++++ Records shown ++++

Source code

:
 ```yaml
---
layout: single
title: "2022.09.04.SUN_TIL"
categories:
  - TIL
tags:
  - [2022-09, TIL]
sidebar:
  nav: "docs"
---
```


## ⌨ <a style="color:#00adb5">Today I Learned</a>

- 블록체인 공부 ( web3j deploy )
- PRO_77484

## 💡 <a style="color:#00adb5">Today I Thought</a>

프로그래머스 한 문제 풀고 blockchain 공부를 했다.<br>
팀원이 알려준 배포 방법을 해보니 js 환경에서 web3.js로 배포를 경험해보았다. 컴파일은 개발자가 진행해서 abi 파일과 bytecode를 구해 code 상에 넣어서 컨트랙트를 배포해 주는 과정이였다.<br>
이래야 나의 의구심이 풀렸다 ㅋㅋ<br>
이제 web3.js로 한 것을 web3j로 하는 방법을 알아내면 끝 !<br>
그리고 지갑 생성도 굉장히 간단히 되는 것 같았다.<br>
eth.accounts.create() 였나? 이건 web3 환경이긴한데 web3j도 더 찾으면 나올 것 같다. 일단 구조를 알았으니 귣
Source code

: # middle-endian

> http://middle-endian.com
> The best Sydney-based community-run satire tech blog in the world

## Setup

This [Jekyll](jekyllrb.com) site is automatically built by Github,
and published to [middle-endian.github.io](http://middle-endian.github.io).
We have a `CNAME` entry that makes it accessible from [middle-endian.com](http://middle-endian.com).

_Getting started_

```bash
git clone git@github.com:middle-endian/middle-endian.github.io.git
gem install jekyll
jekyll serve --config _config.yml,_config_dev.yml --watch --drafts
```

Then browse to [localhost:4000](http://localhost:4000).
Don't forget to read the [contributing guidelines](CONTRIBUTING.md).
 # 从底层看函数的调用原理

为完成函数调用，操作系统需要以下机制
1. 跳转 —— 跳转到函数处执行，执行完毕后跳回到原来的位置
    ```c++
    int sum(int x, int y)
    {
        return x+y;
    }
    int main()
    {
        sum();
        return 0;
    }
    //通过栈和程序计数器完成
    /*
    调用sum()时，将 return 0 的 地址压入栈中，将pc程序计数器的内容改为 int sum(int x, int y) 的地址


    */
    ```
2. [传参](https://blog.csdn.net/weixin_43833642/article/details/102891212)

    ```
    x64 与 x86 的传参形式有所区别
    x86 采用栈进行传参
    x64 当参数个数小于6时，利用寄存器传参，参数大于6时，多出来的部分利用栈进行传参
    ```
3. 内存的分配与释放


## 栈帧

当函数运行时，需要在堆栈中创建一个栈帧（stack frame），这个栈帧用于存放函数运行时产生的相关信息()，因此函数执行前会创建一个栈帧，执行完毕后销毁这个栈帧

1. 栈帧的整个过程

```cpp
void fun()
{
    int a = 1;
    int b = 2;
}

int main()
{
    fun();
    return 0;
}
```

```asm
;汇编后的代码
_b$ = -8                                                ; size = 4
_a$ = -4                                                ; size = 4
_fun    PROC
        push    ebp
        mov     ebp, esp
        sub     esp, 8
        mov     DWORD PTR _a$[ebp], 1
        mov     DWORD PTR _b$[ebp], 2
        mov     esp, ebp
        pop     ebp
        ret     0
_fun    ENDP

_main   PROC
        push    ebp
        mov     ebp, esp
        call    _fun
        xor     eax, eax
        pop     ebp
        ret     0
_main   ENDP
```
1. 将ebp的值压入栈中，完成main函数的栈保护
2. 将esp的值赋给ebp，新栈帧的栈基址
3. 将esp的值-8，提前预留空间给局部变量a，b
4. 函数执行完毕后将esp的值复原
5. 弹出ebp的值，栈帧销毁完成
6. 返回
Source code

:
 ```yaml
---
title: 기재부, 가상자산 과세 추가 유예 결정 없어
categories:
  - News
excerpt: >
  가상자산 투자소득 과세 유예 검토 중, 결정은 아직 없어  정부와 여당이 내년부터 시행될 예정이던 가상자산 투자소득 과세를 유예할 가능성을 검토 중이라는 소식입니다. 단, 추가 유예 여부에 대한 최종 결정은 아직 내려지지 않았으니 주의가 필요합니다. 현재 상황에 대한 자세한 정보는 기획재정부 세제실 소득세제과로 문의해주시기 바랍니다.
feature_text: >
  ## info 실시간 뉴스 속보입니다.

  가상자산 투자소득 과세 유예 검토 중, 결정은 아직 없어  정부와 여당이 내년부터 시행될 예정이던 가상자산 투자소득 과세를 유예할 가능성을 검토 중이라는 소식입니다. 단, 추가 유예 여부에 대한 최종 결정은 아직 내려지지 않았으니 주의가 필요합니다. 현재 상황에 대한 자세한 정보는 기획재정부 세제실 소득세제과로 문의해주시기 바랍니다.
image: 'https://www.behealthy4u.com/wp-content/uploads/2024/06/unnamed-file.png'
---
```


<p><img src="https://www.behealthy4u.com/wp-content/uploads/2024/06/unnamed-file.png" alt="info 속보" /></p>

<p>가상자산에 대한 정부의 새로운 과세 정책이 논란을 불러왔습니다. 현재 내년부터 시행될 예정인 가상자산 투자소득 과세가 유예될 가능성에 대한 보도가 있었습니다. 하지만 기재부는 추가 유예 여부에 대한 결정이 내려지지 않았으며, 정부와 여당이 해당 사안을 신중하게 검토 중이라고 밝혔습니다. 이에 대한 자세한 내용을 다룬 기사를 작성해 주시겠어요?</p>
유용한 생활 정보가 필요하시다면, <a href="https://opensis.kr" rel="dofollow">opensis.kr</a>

++++

§ Work to be completed
Only lines containing the string "content" belong in the answer; find them in the data above and copy them.

§ Exercise response
image: 'https://www.behealthy4u.com/wp-content/uploads/2024/06/unnamed-file.png'
<p><img src="https://www.behealthy4u.com/wp-content/uploads/2024/06/unnamed-file.png" alt="info 속보" /></p>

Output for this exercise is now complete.